*** RECORDS PROVIDED Section Begins ***
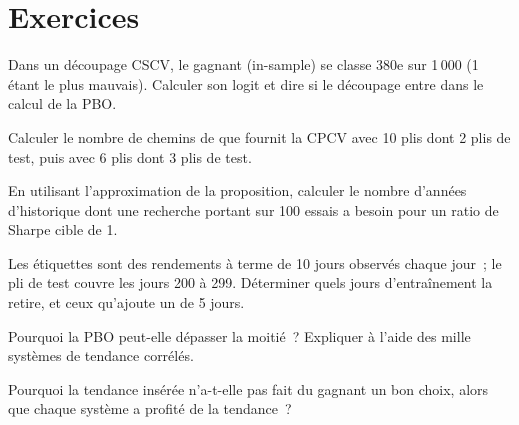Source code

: \section{Exercices}

\begin{exercise}[$\star$]\label{exo:rs:overfitting:1}
Dans un découpage CSCV, le gagnant  (in-sample) se classe 380e sur 1\,000  (1 étant le plus mauvais). Calculer son logit et dire si le découpage entre dans le calcul de la PBO.
\end{exercise}

\begin{exercise}[$\star$]\label{exo:rs:overfitting:2}
Calculer le nombre de chemins de  que fournit la CPCV avec 10 plis dont 2 plis de test, puis avec 6 plis dont 3 plis de test.
\end{exercise}

\begin{exercise}[$\star$]\label{exo:rs:overfitting:3}
En utilisant l'approximation de la proposition, calculer le nombre d'années d'historique dont une recherche portant sur 100 essais a besoin pour un ratio de Sharpe cible de 1.
\end{exercise}

\begin{exercise}[$\star\star$]\label{exo:rs:overfitting:4}
Les étiquettes sont des rendements à terme de 10 jours observés chaque jour~; le pli de test couvre les jours 200 à 299. Déterminer quels jours d'entraînement la  retire, et ceux qu'ajoute un  de
5 jours.
\end{exercise}

\begin{exercise}[$\star\star$]\label{exo:rs:overfitting:5}
Pourquoi la PBO peut-elle dépasser la moitié~? Expliquer à l'aide des mille systèmes de tendance corrélés.
\end{exercise}

\begin{exercise}[$\star\star$]\label{exo:rs:overfitting:6}
Pourquoi la tendance insérée n'a-t-elle pas fait du gagnant  un bon choix, alors que chaque système a profité de la tendance~?
\end{exercise}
*** RECORDS PROVIDED Section Ends ***
| TASK DETAILS |
Could you output the listing word for word, omitting every picture?

| RESULT FOR THIS TASK |
Source code

: \section{Exercices}

\begin{exercise}[$\star$]\label{exo:rs:overfitting:1}
Dans un découpage CSCV, le gagnant  (in-sample) se classe 380e sur 1\,000  (1 étant le plus mauvais). Calculer son logit et dire si le découpage entre dans le calcul de la PBO.
\end{exercise}

\begin{exercise}[$\star$]\label{exo:rs:overfitting:2}
Calculer le nombre de chemins de  que fournit la CPCV avec 10 plis dont 2 plis de test, puis avec 6 plis dont 3 plis de test.
\end{exercise}

\begin{exercise}[$\star$]\label{exo:rs:overfitting:3}
En utilisant l'approximation de la proposition, calculer le nombre d'années d'historique dont une recherche portant sur 100 essais a besoin pour un ratio de Sharpe cible de 1.
\end{exercise}

\begin{exercise}[$\star\star$]\label{exo:rs:overfitting:4}
Les étiquettes sont des rendements à terme de 10 jours observés chaque jour~; le pli de test couvre les jours 200 à 299. Déterminer quels jours d'entraînement la  retire, et ceux qu'ajoute un  de
5 jours.
\end{exercise}

\begin{exercise}[$\star\star$]\label{exo:rs:overfitting:5}
Pourquoi la PBO peut-elle dépasser la moitié~? Expliquer à l'aide des mille systèmes de tendance corrélés.
\end{exercise}

\begin{exercise}[$\star\star$]\label{exo:rs:overfitting:6}
Pourquoi la tendance insérée n'a-t-elle pas fait du gagnant  un bon choix, alors que chaque système a profité de la tendance~?
\end{exercise}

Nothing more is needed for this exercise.